▶ [What is needed]:
Determine the number of lines in the listing that include the string "free"; the reply consists of that number only.

Record extracts: Begin

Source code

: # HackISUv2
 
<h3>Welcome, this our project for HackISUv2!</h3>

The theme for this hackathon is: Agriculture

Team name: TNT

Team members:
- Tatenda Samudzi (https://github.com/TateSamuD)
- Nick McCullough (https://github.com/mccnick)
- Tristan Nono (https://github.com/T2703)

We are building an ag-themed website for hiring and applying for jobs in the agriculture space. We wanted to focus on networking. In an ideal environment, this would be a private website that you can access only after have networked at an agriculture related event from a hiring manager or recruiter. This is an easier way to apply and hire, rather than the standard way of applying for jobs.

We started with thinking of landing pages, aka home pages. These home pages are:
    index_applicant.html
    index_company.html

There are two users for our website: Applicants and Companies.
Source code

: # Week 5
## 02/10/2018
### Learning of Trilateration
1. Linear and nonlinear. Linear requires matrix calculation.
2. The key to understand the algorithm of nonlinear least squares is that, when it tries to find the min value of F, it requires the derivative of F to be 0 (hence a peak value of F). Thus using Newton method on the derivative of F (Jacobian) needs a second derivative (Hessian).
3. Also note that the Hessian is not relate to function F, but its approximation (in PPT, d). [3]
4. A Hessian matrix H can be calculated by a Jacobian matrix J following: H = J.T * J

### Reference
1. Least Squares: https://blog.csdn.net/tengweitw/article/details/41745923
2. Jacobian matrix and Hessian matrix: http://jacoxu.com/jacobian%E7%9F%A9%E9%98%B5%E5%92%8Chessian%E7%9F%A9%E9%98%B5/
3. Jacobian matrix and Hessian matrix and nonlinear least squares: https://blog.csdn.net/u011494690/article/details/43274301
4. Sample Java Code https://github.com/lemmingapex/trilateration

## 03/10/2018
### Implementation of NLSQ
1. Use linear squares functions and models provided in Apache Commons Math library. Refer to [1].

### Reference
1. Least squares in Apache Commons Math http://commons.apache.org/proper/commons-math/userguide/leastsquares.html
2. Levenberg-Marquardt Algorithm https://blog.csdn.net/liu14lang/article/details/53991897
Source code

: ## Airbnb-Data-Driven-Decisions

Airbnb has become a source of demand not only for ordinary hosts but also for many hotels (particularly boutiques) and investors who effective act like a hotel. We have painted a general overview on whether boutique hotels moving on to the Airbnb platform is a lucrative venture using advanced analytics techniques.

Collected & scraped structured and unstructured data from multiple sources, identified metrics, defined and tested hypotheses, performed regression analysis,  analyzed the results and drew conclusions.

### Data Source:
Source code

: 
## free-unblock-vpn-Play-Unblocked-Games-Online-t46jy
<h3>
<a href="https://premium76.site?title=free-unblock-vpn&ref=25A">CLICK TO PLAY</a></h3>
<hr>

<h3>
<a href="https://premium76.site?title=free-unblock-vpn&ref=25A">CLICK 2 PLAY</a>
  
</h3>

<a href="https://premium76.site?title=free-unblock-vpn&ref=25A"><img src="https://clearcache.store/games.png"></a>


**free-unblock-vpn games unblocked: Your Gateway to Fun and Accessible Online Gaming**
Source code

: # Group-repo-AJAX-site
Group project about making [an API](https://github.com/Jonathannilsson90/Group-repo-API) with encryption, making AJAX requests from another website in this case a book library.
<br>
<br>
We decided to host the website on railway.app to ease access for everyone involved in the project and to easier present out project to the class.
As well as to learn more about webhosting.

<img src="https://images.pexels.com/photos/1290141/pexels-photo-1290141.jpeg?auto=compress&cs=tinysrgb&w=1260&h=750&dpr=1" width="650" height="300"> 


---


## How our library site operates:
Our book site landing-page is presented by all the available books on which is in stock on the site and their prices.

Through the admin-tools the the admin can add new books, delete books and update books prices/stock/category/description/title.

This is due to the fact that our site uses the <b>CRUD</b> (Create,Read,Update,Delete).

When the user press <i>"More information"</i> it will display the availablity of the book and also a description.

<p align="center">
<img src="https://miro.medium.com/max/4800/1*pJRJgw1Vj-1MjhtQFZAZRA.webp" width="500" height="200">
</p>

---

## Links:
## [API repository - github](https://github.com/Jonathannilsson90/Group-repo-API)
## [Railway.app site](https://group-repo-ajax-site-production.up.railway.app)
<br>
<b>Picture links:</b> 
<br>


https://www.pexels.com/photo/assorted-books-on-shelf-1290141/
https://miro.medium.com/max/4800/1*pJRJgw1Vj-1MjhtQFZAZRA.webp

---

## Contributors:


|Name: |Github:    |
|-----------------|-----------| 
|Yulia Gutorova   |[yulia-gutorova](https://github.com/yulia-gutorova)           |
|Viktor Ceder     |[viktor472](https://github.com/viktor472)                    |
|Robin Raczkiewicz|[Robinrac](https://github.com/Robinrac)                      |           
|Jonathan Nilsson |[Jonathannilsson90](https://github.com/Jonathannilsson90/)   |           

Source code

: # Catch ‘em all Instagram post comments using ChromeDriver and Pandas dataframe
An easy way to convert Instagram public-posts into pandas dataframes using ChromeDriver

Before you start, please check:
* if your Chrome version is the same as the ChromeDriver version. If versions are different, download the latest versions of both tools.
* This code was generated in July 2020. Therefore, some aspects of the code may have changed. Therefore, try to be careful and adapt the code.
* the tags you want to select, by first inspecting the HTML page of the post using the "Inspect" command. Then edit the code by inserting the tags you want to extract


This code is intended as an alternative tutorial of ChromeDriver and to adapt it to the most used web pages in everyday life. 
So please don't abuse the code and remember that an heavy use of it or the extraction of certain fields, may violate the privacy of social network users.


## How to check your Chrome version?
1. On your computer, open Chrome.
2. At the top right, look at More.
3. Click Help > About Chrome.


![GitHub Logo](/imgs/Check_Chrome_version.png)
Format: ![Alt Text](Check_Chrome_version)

Record extracts: End

▶ [Answer area]:
5